*Sêmia Mauad/ Opinião MT
O prefeito de Cuiabá, Abilio Brunini (PL), admitiu a possibilidade de exigir compensação financeira pela área pública supostamente invadida pelo Grupo Bom Futuro para a construção de um aeródromo particular.
Brunini sugeriu a necessidade de um programa de regularização para a área, afirmando que os recursos captados seriam revertidos em benefício de outras regularizações imobiliárias.
“Assim como nós temos outras áreas do Munícipio de Cuiabá, que precisam tratar a regularização, lá também não será diferente”, ressaltou Abilio.
Ele complementou sua visão sobre o futuro da gestão de tais espaços.
“Temos que fazer um programa de regularização dessas áreas e os recursos captados por isso, vamos compensar na regularização mobiliária das pessoas mais vulneráveis”.
O prefeito reforçou a clareza da situação, convidando a verificação pública:
“Qualquer um pode entrar no sistema SigCuiabá, que é público, e vai ver que a via sendo sobreposta à pista de pouso”, disse à imprensa.
AERÓDROMO DE R$ 100 MILHÕES SOB INVESTIGAÇÃO DO MINISTÉRIO PÚBLICO
A fala de Abilio ocorre em meio a uma investigação conduzida pelo Ministério Público de Mato Grosso (MPMT) sobre a legalidade da instalação do aeroporto do Grupo Bom Futuro.
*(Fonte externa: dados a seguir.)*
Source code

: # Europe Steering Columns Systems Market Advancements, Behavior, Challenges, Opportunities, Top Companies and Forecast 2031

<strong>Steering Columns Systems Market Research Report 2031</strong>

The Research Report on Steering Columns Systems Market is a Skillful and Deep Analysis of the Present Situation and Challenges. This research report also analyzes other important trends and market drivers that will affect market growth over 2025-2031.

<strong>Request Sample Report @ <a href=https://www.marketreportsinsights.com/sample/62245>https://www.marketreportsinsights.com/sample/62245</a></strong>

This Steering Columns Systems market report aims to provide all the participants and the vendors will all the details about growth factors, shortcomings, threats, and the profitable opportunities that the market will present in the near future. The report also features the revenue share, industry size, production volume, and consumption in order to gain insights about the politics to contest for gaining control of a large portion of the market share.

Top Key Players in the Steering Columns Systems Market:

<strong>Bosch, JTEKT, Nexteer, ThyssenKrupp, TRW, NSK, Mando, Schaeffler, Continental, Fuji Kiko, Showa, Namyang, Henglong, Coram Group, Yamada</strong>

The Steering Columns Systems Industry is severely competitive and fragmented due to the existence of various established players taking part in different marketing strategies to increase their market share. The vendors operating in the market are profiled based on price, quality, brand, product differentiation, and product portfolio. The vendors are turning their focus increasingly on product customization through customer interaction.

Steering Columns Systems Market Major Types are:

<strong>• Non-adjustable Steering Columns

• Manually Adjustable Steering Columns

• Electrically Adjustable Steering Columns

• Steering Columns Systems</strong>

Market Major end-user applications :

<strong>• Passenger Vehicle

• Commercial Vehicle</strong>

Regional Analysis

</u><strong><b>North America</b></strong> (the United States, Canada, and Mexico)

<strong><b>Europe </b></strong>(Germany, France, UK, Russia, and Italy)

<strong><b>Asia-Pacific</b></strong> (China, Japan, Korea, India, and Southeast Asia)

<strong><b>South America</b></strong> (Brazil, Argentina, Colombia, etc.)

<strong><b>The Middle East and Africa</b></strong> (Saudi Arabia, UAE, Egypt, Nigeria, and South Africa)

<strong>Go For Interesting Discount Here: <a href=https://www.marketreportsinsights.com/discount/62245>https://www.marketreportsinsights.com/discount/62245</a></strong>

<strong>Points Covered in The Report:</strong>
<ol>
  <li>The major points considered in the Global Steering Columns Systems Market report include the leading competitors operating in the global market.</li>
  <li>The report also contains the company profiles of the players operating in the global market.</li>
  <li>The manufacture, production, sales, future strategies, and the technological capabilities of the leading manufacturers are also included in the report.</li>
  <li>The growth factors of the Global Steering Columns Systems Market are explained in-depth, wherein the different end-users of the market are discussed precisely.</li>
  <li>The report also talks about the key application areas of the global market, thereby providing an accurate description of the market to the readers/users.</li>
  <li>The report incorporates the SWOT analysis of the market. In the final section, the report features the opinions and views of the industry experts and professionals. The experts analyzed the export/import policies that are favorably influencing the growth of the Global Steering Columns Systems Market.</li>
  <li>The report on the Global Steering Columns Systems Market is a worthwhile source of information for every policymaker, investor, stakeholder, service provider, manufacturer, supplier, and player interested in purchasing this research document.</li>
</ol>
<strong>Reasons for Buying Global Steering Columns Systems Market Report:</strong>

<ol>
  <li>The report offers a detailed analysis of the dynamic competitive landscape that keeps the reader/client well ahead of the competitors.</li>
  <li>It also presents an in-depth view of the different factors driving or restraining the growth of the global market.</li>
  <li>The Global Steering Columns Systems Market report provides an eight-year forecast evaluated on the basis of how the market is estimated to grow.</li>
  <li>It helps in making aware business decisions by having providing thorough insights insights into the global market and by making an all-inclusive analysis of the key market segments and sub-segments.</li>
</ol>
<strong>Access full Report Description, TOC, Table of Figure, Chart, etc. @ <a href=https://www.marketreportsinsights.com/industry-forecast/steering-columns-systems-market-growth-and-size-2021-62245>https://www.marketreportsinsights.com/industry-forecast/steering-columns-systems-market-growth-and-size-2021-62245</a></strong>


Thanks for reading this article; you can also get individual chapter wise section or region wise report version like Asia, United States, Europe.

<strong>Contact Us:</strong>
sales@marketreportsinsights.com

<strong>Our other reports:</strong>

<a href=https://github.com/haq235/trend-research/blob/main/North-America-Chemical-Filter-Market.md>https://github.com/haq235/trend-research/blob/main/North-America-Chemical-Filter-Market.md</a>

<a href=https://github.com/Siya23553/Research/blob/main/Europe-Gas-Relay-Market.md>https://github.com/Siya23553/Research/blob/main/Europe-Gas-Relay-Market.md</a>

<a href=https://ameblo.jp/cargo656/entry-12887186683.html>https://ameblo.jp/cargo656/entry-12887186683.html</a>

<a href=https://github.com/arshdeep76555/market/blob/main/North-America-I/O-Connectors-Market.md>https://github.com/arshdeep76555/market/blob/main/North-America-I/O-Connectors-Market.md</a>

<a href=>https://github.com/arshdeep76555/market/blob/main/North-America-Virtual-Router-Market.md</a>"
Inaugurado em junho, o empreendimento, que custou cerca de R$ 100 milhões, é alvo de apuração para verificar se foi construído sobre terrenos públicos de forma ilegal.
De acordo com o MPMT, o aeródromo estaria localizado sobre o Loteamento Parque Bandeira, constituído entre 1978 e 1979.
O órgão ministerial apontou, com base em documentos de cartórios, que o loteamento original possuía 11 mil hectares, além de vias públicas e 4 hectares de reserva florestal, levantando questões sobre a ocupação do espaço pelo empreendimento privado.
A investigação do Ministério Público segue em andamento para determinar as responsabilidades e as medidas cabíveis.